I think people use rustls-webpki for all kind of certificate validation, not just the WebPKI profile, because there simply aren't any pure Rust alternatives that are nearly as solid. The only other realistic option is to use OpenSSL bindings, or an OpenSSL derived library like AWS LC.

There would be value in implementing path building API which mirrors closely the algorithm described in RFC 5280, including the specified inputs, and hooks into each step. Many extensions describe their processing in terms of how to modify the RFC 5280 algorithm.

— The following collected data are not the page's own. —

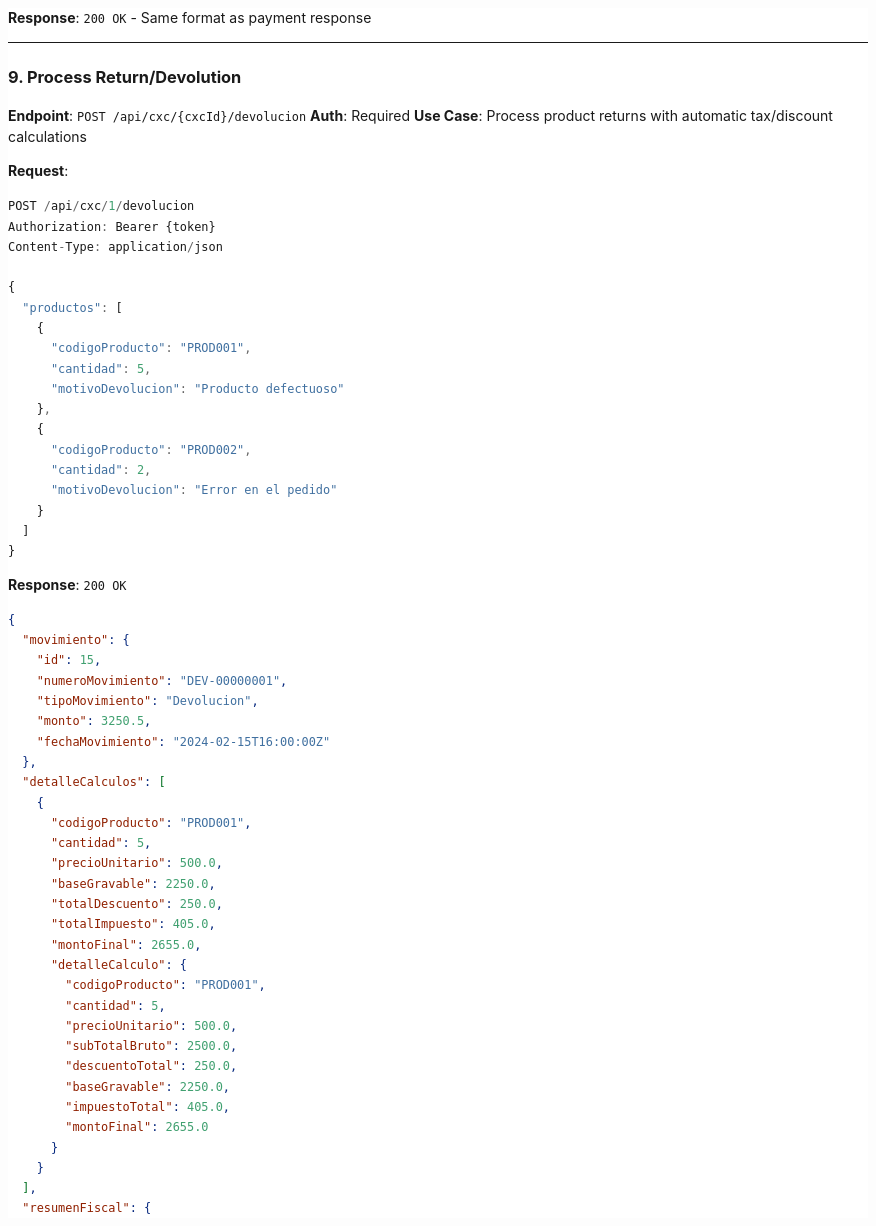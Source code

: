 **Response**: `200 OK` - Same format as payment response

---

### 9. Process Return/Devolution

**Endpoint**: `POST /api/cxc/{cxcId}/devolucion`
**Auth**: Required
**Use Case**: Process product returns with automatic tax/discount calculations

**Request**:

```typescript
POST /api/cxc/1/devolucion
Authorization: Bearer {token}
Content-Type: application/json

{
  "productos": [
    {
      "codigoProducto": "PROD001",
      "cantidad": 5,
      "motivoDevolucion": "Producto defectuoso"
    },
    {
      "codigoProducto": "PROD002",
      "cantidad": 2,
      "motivoDevolucion": "Error en el pedido"
    }
  ]
}
```

**Response**: `200 OK`

```json
{
  "movimiento": {
    "id": 15,
    "numeroMovimiento": "DEV-00000001",
    "tipoMovimiento": "Devolucion",
    "monto": 3250.5,
    "fechaMovimiento": "2024-02-15T16:00:00Z"
  },
  "detalleCalculos": [
    {
      "codigoProducto": "PROD001",
      "cantidad": 5,
      "precioUnitario": 500.0,
      "baseGravable": 2250.0,
      "totalDescuento": 250.0,
      "totalImpuesto": 405.0,
      "montoFinal": 2655.0,
      "detalleCalculo": {
        "codigoProducto": "PROD001",
        "cantidad": 5,
        "precioUnitario": 500.0,
        "subTotalBruto": 2500.0,
        "descuentoTotal": 250.0,
        "baseGravable": 2250.0,
        "impuestoTotal": 405.0,
        "montoFinal": 2655.0
      }
    }
  ],
  "resumenFiscal": {
```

See, for example, RFC 5937, Using Trust Anchor Constraints during Certification Path Processing: it tells you how to modify the inputs to the RFC 5280 algorithm, but then doesn't require any special processing during building, because the modification to the inputs will affect how the standard algorithm operates. Doing this is impossible with current rustls-webpki API, which deliberately forgets all the information on the trust anchors except the data that's actually needed.

With respect to this potential API, I think we should also enforce that the ignored critical extensions are NOT standardized extensions. e.g. don't let this API be used to ignore policy-related extensions or other WebPKI-relevant extensions.

My change does not disable processing of the critical extensions that are part of WebPKI, and in fact I added a test for it: ignored_critical_extensions_do_not_disable_supported_extension_parsing

I suggest that any such API accept separate sets of extensions for end-entity and CA certificates.

My change does exactly that, compare ignored_critical_extension_on_end_entity vs. ignored_critical_extension_on_end_entity, although I did not exactly intend it to be that way, it just ended up being forced by the existing API, which required parsing the EndEntityCert before calling verify_for_usage, but did not parse the intermediates until it actually needs them in the process of path building.

In the case of the OP's issue, based on the original summary, it seems likely that those extensions are in end-entity certificates?

I actually struggle with two distinct kinds of private extensions, believe it or not. Once is on end-entity only, and the other affects the entire path.

I will give you an example of a public extensions, however. Consider the processing procedure described in RFC 5913. It plays absolutely no role during actual path building (at least so far as I understand it), and can be applied separately to the finished verified path.